*** Begin section ***
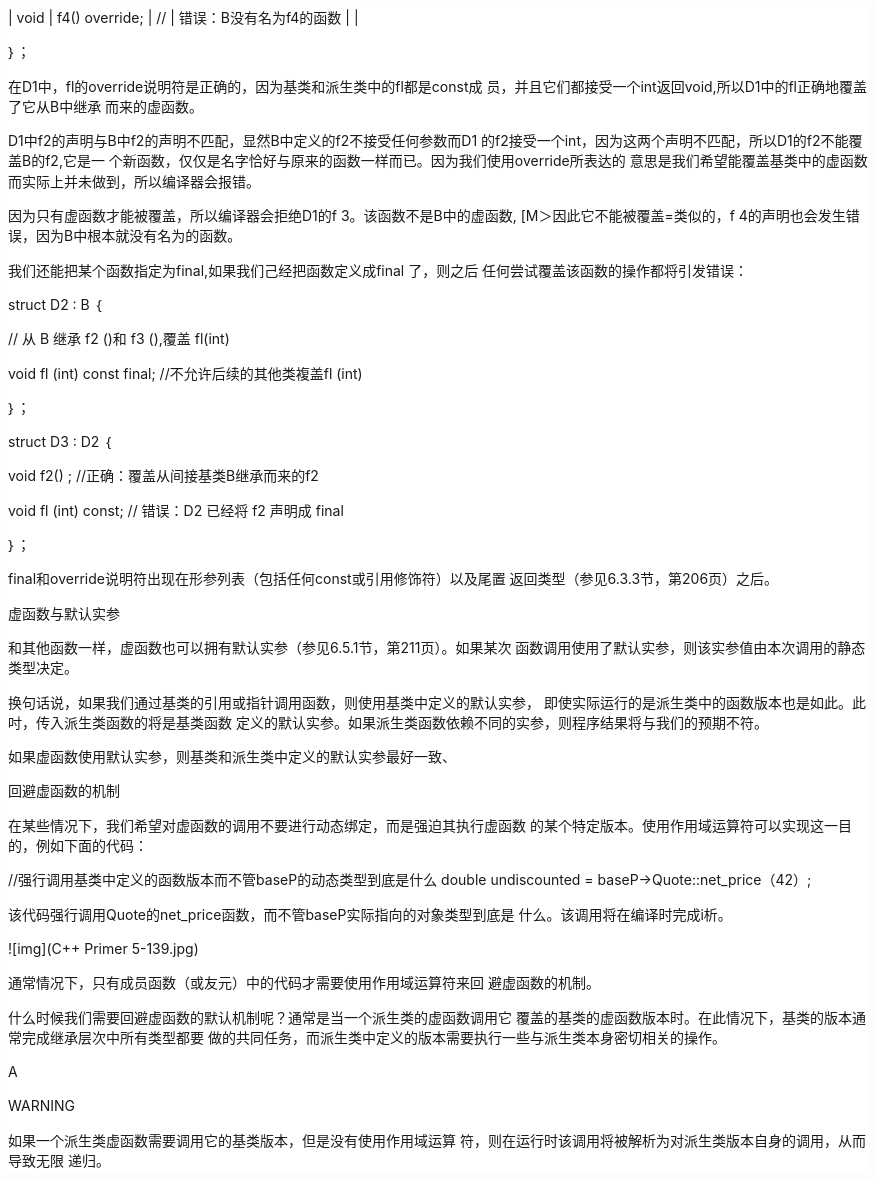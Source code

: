 | void                        | f4() override; | //              | 错误：B没有名为f4的函数 |                               |

｝；

在D1中，fl的override说明符是正确的，因为基类和派生类中的fl都是const成 员，并且它们都接受一个int返回void,所以D1中的fl正确地覆盖了它从B中继承 而来的虚函数。

D1中f2的声明与B中f2的声明不匹配，显然B中定义的f2不接受任何参数而D1 的f2接受一个int，因为这两个声明不匹配，所以D1的f2不能覆盖B的f2,它是一 个新函数，仅仅是名字恰好与原来的函数一样而已。因为我们使用override所表达的 意思是我们希望能覆盖基类中的虚函数而实际上并未做到，所以编译器会报错。

因为只有虚函数才能被覆盖，所以编译器会拒绝D1的f 3。该函数不是B中的虚函数, [M＞因此它不能被覆盖=类似的，f 4的声明也会发生错误，因为B中根本就没有名为的函数。

我们还能把某个函数指定为final,如果我们己经把函数定义成final 了，则之后 任何尝试覆盖该函数的操作都将引发错误：

struct D2 : B ｛

// 从 B 继承 f2 ()和 f3 (),覆盖 fl(int)

void fl (int) const final; //不允许后续的其他类複盖fl (int)

｝；

struct D3 : D2 ｛

void f2() ;    //正确：覆盖从间接基类B继承而来的f2

void fl (int) const;    // 错误：D2 已经将 f2 声明成 final

｝；

final和override说明符出现在形参列表（包括任何const或引用修饰符）以及尾置 返回类型（参见6.3.3节，第206页）之后。

虚函数与默认实参

和其他函数一样，虚函数也可以拥有默认实参（参见6.5.1节，第211页）。如果某次 函数调用使用了默认实参，则该实参值由本次调用的静态类型决定。

换句话说，如果我们通过基类的引用或指针调用函数，则使用基类中定义的默认实参， 即使实际运行的是派生类中的函数版本也是如此。此吋，传入派生类函数的将是基类函数 定义的默认实参。如果派生类函数依赖不同的实参，则程序结果将与我们的预期不符。

如果虚函数使用默认实参，则基类和派生类中定义的默认实参最好一致、

回避虚函数的机制

在某些情况下，我们希望对虚函数的调用不要进行动态绑定，而是强迫其执行虚函数 的某个特定版本。使用作用域运算符可以实现这一目的，例如下面的代码：

//强行调用基类中定义的函数版本而不管baseP的动态类型到底是什么 double undiscounted = baseP->Quote::net_price（42）;

该代码强行调用Quote的net_price函数，而不管baseP实际指向的对象类型到底是 什么。该调用将在编译时完成i析。

![img](C++  Primer 5-139.jpg)



通常情况下，只有成员函数（或友元）中的代码才需要使用作用域运算符来回 避虚函数的机制。

什么时候我们需要回避虚函数的默认机制呢？通常是当一个派生类的虚函数调用它 覆盖的基类的虚函数版本时。在此情况下，基类的版本通常完成继承层次中所有类型都要 做的共同任务，而派生类中定义的版本需要执行一些与派生类本身密切相关的操作。

A

WARNING



如果一个派生类虚函数需要调用它的基类版本，但是没有使用作用域运算 符，则在运行时该调用将被解析为对派生类版本自身的调用，从而导致无限 递归。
*** End section ***
> _PROBLEM_: Starting at the line that contains "在某些情况下，我们希望对虚函", print every line through the end of the listing, word for word. Leave out all the rest.

> _WRITTEN RESPONSE_:
在某些情况下，我们希望对虚函数的调用不要进行动态绑定，而是强迫其执行虚函数 的某个特定版本。使用作用域运算符可以实现这一目的，例如下面的代码：

//强行调用基类中定义的函数版本而不管baseP的动态类型到底是什么 double undiscounted = baseP->Quote::net_price（42）;

该代码强行调用Quote的net_price函数，而不管baseP实际指向的对象类型到底是 什么。该调用将在编译时完成i析。

![img](C++  Primer 5-139.jpg)



通常情况下，只有成员函数（或友元）中的代码才需要使用作用域运算符来回 避虚函数的机制。

什么时候我们需要回避虚函数的默认机制呢？通常是当一个派生类的虚函数调用它 覆盖的基类的虚函数版本时。在此情况下，基类的版本通常完成继承层次中所有类型都要 做的共同任务，而派生类中定义的版本需要执行一些与派生类本身密切相关的操作。

A

WARNING



如果一个派生类虚函数需要调用它的基类版本，但是没有使用作用域运算 符，则在运行时该调用将被解析为对派生类版本自身的调用，从而导致无限 递归。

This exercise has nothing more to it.